Abstract
Background:
Left ventricular (LV) twist is due to oppositely directed apical and basal rotation and has been proposed as a sensitive marker of LV function. We sought to assess the impact of chronic pure mitral regurgitation (MR) on the torsional mechanics of the left human ventricle using tissue Doppler imaging.
Methods:
Nineteen severe MR patients with a normal LV ejection fraction and 16 non-MR controls underwent conventional echocardiography and apical and basal short-axis color Doppler myocardial imaging (CDMI). LV rotation at the apical and basal short-axis levels was calculated from the averaged tangential velocities of the septal and lateral regions, corrected for the LV radius over time. LV twist was defined as the difference in LV rotation between the two levels, and the LV twist and twisting/untwisting rate profiles were analyzed throughout the cardiac cycle.
Results:
LV twist and LV torsion were significantly lower in the MR group than in the non-MR group (10.38° ± 4.04° vs. 13.95° ± 4.27°; p value = 0.020; and 1.29 ± 0.54 °/cm vs. 1.76 ± 0.56 °/cm; p value = 0.021, respectively), both suggesting incipient LV dysfunction in the MR group. Similarly, the untwisting rate was lower in the MR group (−79.74 ± 35.97 °/s vs.−110.96 ± 34.65 °/s; p value = 0.020), but there was statistically no significant difference in the LV twist rate.
Conclusion:
The evaluation of LV torsional parameters in MR patients with a normal LV ejection fraction suggests the potential role of these sensitive variables in assessing the early signs of ventricular dysfunction in asymptomatic patients.

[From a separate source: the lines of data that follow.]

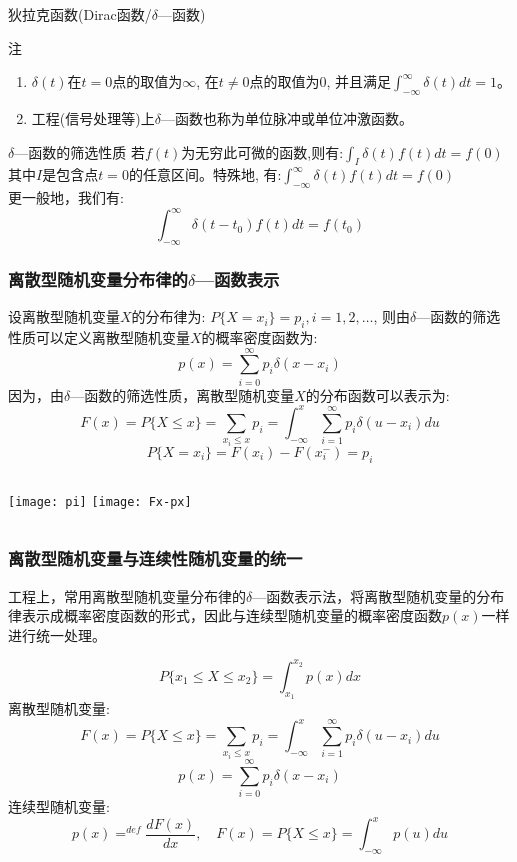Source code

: \begin{frame}{狄拉克函数(Dirac函数/$\delta$---函数)}
\begin{block}{注}
\begin{enumerate}
	\item $\delta(t)$在$t=0$点的取值为$\infty$, 在$t\ne 0$点的取值为0, 并且满足$\int_{-\infty}^{\infty}\delta(t)dt=1$。
	\item 工程(信号处理等)上$\delta$---函数也称为单位脉冲或单位冲激函数。
\end{enumerate}
\end{block}
\begin{block}{$\delta$---函数的筛选性质}
若$f(t)$为无穷此可微的函数,则有:$\int_{I}\delta(t)f(t)dt=f(0) $\\
其中$I$是包含点$t=0$的任意区间。特殊地, 有:$\int_{-\infty}^{\infty}\delta(t)f(t)dt=f(0) $\\
更一般地，我们有:
$$\int_{-\infty}^{\infty}\delta(t-t_0)f(t)dt=f(t_0) $$
\end{block}
\end{frame}

\begin{frame}[shrink]
\frametitle{离散型随机变量分布律的$\delta$---函数表示}
设离散型随机变量$X$的分布律为: $P\{X=x_i\}=p_i,i=1,2,\dots$, 则由$\delta$---函数的筛选性质可以定义离散型随机变量$X$的概率密度函数为:
$$p(x)=\sum\limits_{i=0}^{\infty}p_i\delta(x-x_i)$$
因为，由$\delta$---函数的筛选性质，离散型随机变量$X$的分布函数可以表示为:
$$F(x)=P\{X\le x\}=\sum\limits_{x_i\le x}p_i=\int_{-\infty}^{x}\sum\limits_{i=1}^{\infty}p_i\delta(u-x_i)du$$
\[P\{X=x_i\}=F(x_i)-F(x_i^{-})=p_i\]
\begin{columns}
	\texttt{[image: pi]}
	\texttt{[image: Fx-px]}
\end{columns}
\end{frame}

\begin{frame}[shrink]
\frametitle{离散型随机变量与连续性随机变量的统一}
\begin{block}{}
	工程上，常用离散型随机变量分布律的$\delta$---函数表示法，将离散型随机变量的分布律表示成概率密度函数的形式，因此与连续型随机变量的概率密度函数$p(x)$一样进行统一处理。
\end{block}
$$P\{x_1\le X\le x_2\}=\int_{x_1}^{x_2}p(x)dx$$
离散型随机变量:
	$$F(x)=P\{X\le x\}=\sum\limits_{x_i\le x}p_i=\int_{-\infty}^{x}\sum\limits_{i=1}^{\infty}p_i\delta(u-x_i)du$$
	$$p(x)=\sum\limits_{i=0}^{\infty}p_i\delta(x-x_i)$$
连续型随机变量:
	$$p(x)\mathop{=}^{def}\frac{dF(x)}{dx},\quad F(x)=P\{X\le x\}=\int_{-\infty}^{x}p(u)du$$

\end{frame}

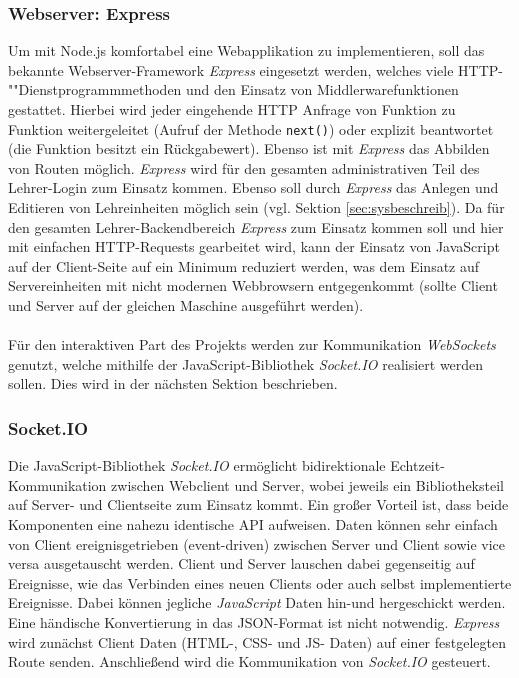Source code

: \subsubsection{Webserver: Express}\label{sec:expressjs}
Um mit Node.js komfortabel eine Webapplikation zu implementieren, soll das bekannte Webserver-Framework \emph{Express} eingesetzt werden, welches viele HTTP-""Dienstprogrammmethoden und den Einsatz von Middlerwarefunktionen gestattet. Hierbei wird jeder eingehende HTTP Anfrage von Funktion zu Funktion weitergeleitet (Aufruf der Methode \texttt{next()}) oder explizit beantwortet (die Funktion besitzt ein Rückgabewert). Ebenso ist mit \emph{Express} das Abbilden von Routen möglich. \emph{Express} wird für den gesamten administrativen Teil des Lehrer-Login zum Einsatz kommen. Ebenso soll durch \emph{Express} das Anlegen und Editieren von Lehreinheiten möglich sein (vgl. Sektion \ref{sec:sysbeschreib}). 
Da für den gesamten Lehrer-Backendbereich \emph{Express} zum Einsatz kommen soll und hier mit einfachen HTTP-Requests gearbeitet wird, kann der Einsatz von JavaScript auf der Client-Seite auf ein Minimum reduziert werden, was dem Einsatz auf Servereinheiten mit nicht modernen Webbrowsern entgegenkommt (sollte Client und Server auf der gleichen Maschine ausgeführt werden).\\ \\ 
Für den interaktiven Part des Projekts werden zur Kommunikation \emph{WebSockets} genutzt, welche mithilfe der JavaScript-Bibliothek \emph{Socket.IO} realisiert werden sollen. Dies wird in der nächsten Sektion beschrieben.   

\subsubsection{Socket.IO}\label{sec:socketio}
Die JavaScript-Bibliothek \emph{Socket.IO} \cite{Socket.IO2019} ermöglicht bidirektionale Echtzeit-\\Kommunikation zwischen Webclient und Server, wobei jeweils ein Bibliotheksteil auf Server- und Clientseite zum Einsatz kommt. Ein großer Vorteil ist, dass beide Komponenten eine nahezu identische API aufweisen. Daten können sehr einfach von Client ereignisgetrieben (event-driven) zwischen Server und Client sowie vice versa ausgetauscht werden. Client und Server lauschen dabei gegenseitig auf Ereignisse, wie das Verbinden eines neuen Clients oder auch selbst implementierte Ereignisse. Dabei können jegliche \emph{JavaScript} Daten hin-und hergeschickt werden. Eine händische Konvertierung in das JSON-Format ist nicht notwendig. \emph{Express} wird zunächst Client Daten (HTML-, CSS- und JS- Daten) auf einer festgelegten Route senden. Anschließend wird die Kommunikation von \emph{Socket.IO} gesteuert. 
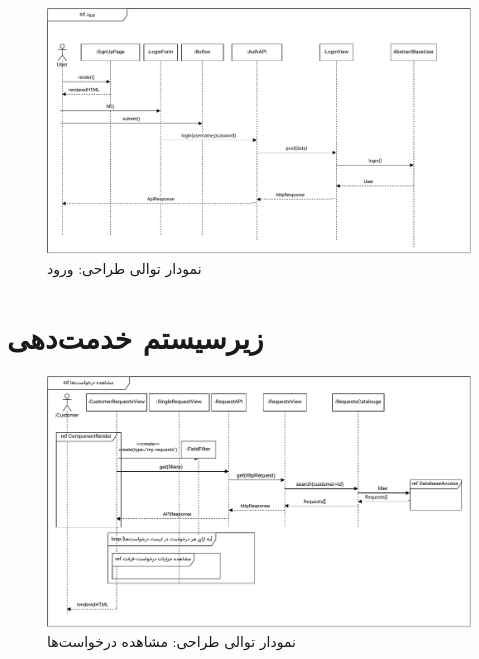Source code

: \eject \pdfpagewidth=11in \pdfpageheight=7in
\begin{figure}[ht!]
	\centering
	\includegraphics[scale=0.8]{figs/design-sequence/3-2.pdf}
	\caption{نمودار توالی طراحی: ورود}
\end{figure}
\FloatBarrier
\newpage

\section{زیرسیستم خدمت‌دهی}

\eject \pdfpagewidth=11in \pdfpageheight=7in

\begin{figure}[ht!]
	\centering
	\includegraphics[scale=0.8]{figs/design-sequence/3-10.pdf}
	\caption{نمودار توالی طراحی: مشاهده درخواست‌ها}
\end{figure}
\FloatBarrier
\newpage

\eject \pdfpagewidth=10in \pdfpageheight=10in

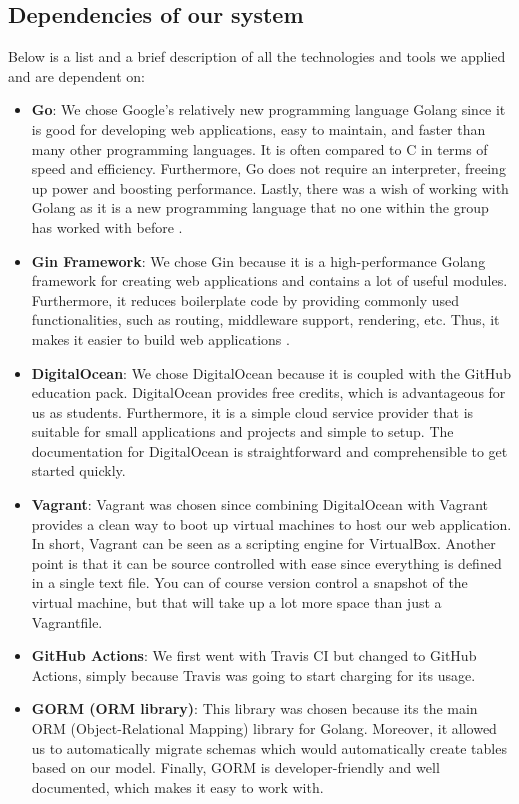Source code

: \subsection{Dependencies of our system}
Below is a list and a brief description of all the technologies and tools we applied and are dependent on:

\begin{itemize}
    \item \textbf{Go}: We chose Google's relatively new programming language Golang since it is good for developing web applications, easy to maintain, and faster than many other programming languages. It is often compared to C in terms of speed and efficiency. Furthermore, Go does not require an interpreter, freeing up power and boosting performance. Lastly, there was a wish of working with Golang as it is a new programming language that no one within the group has worked with before \cite{whyusego}.
    \item \textbf{Gin Framework}: We chose Gin because it is a high-performance Golang framework for creating web applications and contains a lot of useful modules. Furthermore, it reduces boilerplate code by providing commonly used functionalities, such as routing, middleware support, rendering, etc. Thus, it makes it easier to build web applications \cite{gin}. 
    \item \textbf{DigitalOcean}: We chose DigitalOcean because it is coupled with the GitHub education pack. DigitalOcean provides free credits, which is advantageous for us as students. Furthermore, it is a simple cloud service provider that is suitable for small applications and projects and simple to setup. The documentation for DigitalOcean is straightforward and comprehensible to get started quickly. 
    \item \textbf{Vagrant}: Vagrant was chosen since combining DigitalOcean with Vagrant provides a clean way to boot up virtual machines to host our web application. In short, Vagrant can be seen as a scripting engine for VirtualBox. Another point is that it can be source controlled with ease since everything is defined in a single text file. You can of course version control a snapshot of the virtual machine, but that will take up a lot more space than just a Vagrantfile.
    \item \textbf{GitHub Actions}: We first went with Travis CI but changed to GitHub Actions, simply because Travis was going to start charging for its usage. 
    \item \textbf{GORM (ORM library)}: This library was chosen because its the main ORM (Object-Relational Mapping) library for Golang. Moreover, it allowed us to automatically migrate schemas which would automatically create tables based on our model. Finally, GORM is developer-friendly and well documented, which makes it easy to work with. 

\end{itemize}
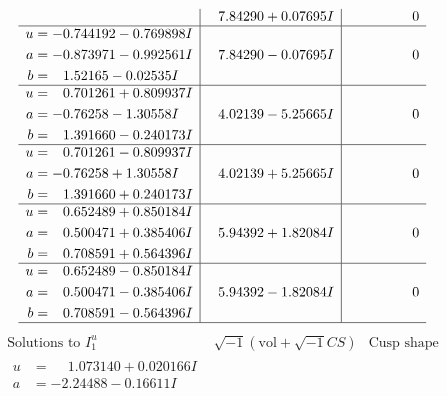 \documentclass[1p]{elsarticle_modified}
\theoremstyle{definition}
\newcommand{\I}{\sqrt{-1}}
\begin{document}
$$\begin{array}{c|c|c}
 & \phantom{-}7.84290 + 0.07695 I & \phantom{-0.000000 } 0 \\ \hline\begin{aligned}
u &= -0.744192 - 0.769898 I \\
a &= -0.873971 - 0.992561 I \\
b &= \phantom{-}1.52165 - 0.02535 I\end{aligned}
 & \phantom{-}7.84290 - 0.07695 I & \phantom{-0.000000 } 0 \\ \hline\begin{aligned}
u &= \phantom{-}0.701261 + 0.809937 I \\
a &= -0.76258 - 1.30558 I \\
b &= \phantom{-}1.391660 - 0.240173 I\end{aligned}
 & \phantom{-}4.02139 - 5.25665 I & \phantom{-0.000000 } 0 \\ \hline\begin{aligned}
u &= \phantom{-}0.701261 - 0.809937 I \\
a &= -0.76258 + 1.30558 I \\
b &= \phantom{-}1.391660 + 0.240173 I\end{aligned}
 & \phantom{-}4.02139 + 5.25665 I & \phantom{-0.000000 } 0 \\ \hline\begin{aligned}
u &= \phantom{-}0.652489 + 0.850184 I \\
a &= \phantom{-}0.500471 + 0.385406 I \\
b &= \phantom{-}0.708591 + 0.564396 I\end{aligned}
 & \phantom{-}5.94392 + 1.82084 I & \phantom{-0.000000 } 0 \\ \hline\begin{aligned}
u &= \phantom{-}0.652489 - 0.850184 I \\
a &= \phantom{-}0.500471 - 0.385406 I \\
b &= \phantom{-}0.708591 - 0.564396 I\end{aligned}
 & \phantom{-}5.94392 - 1.82084 I & \phantom{-0.000000 } 0\\
 \hline 
 \end{array}$$\newpage$$\begin{array}{c|c|c}  
\text{Solutions to }I^u_{1}& \I (\text{vol} + \sqrt{-1}CS) & \text{Cusp shape}\\
 \hline 
\begin{aligned}
u &= \phantom{-}1.073140 + 0.020166 I \\
a &= -2.24488 - 0.16611 I \\

\end{aligned}
\end{array}$$
\end{document}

Keywords: Elasticity imaging techniques, Heart ventricles, Mitral valve insufficiency
Introduction
Chronic primary mitral regurgitation (MR) due to myxomatous mitral valve disease is an important cause of morbidity and mortality.1 It causes progressive left ventricular (LV) dilatation and irreversible myocardial damage and is associated with eccentric hypertrophy and complex LV adaptive remodeling.2 This remodeling includes an increase in LV end-diastolic diameter, LV end-diastolic volume, LV end-systolic volume index, and LV mass index.3 In MR patients with reduced afterload, a greater proportion of the contractile energy of the myocardium is expended in shortening than in tension development and the LV adapts to the load imposed by MR and, therefore, exhibits elevation in the ejection phase indices of myocardial contractility such as ejection fraction (EF), fractional fiber shortening, and the velocity of circumferential fiber shortening despite impaired myocardial function.4
LV torsion has recently attracted a great deal of attention to LV mechanics and is believed to be a sensitive indicator of LV systolic and diastolic performance and a marker of incipient LV dysfunction. Torsion of the LV is the wringing motion of the heart around its long axis,5 determined by contracting myofibers in the LV wall arranged in opposite directions between the subendocardial and subepicardial layers.6–9 This motion is essential for regulating LV systolic and diastolic functions.10, 11 Different methods have been utilized for the assessment of LV torsion such as cineangiographic markers,12 rotational optical devices,13 echocardiography,8, 14 and tagged myocardial resonance imaging (MRI). The latter is the gold standard, but its low availability, low temporal resolution, and cost have remained its major limitations.8, 14, 15 Echocardiography is a widely available method inasmuch as it is more feasible for bedside assessment and is a practical technique in patients with implantable cardioverter-defibrillators (ICD) and cardiac resynchronization devices (CRT).2 This should explain the increasing interest in the development of different techniques in the assessment of LV twist and torsion via echocardiography.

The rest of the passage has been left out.